[Stored data]
%%
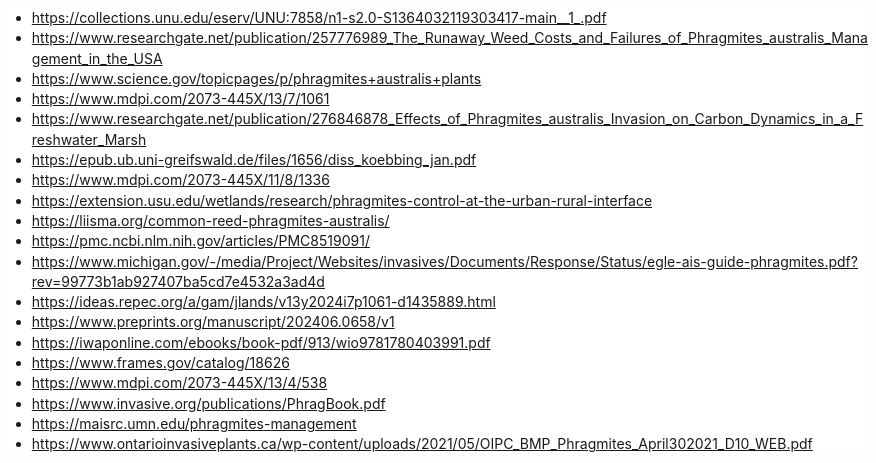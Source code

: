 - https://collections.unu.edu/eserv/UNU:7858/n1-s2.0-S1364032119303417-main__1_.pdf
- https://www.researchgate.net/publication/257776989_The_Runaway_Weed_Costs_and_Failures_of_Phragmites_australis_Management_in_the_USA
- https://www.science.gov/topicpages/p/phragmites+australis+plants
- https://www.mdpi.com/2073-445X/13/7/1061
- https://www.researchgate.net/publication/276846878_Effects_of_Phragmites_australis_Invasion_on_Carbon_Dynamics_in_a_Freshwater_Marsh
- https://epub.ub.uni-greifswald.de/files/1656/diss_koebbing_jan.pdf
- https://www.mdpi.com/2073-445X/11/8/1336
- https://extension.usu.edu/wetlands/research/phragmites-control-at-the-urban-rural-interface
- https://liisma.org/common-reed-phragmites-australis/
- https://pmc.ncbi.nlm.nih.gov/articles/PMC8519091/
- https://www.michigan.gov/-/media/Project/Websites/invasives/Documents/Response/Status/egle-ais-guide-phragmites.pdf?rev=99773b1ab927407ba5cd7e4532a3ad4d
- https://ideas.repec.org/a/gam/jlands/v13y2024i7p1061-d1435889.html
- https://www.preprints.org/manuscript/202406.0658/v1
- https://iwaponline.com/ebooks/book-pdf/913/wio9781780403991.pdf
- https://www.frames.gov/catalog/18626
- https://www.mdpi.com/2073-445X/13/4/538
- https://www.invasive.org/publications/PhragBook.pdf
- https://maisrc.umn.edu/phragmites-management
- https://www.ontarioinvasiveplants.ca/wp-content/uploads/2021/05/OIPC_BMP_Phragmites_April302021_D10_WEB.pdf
%%
### Activity
Nothing but the lines from the one containing "- https://www.invasive.org/publications/PhragBook.pdf" to the end of the entries belongs in the answer, and each must match exactly.

### Exercise solution
- https://www.invasive.org/publications/PhragBook.pdf
- https://maisrc.umn.edu/phragmites-management
- https://www.ontarioinvasiveplants.ca/wp-content/uploads/2021/05/OIPC_BMP_Phragmites_April302021_D10_WEB.pdf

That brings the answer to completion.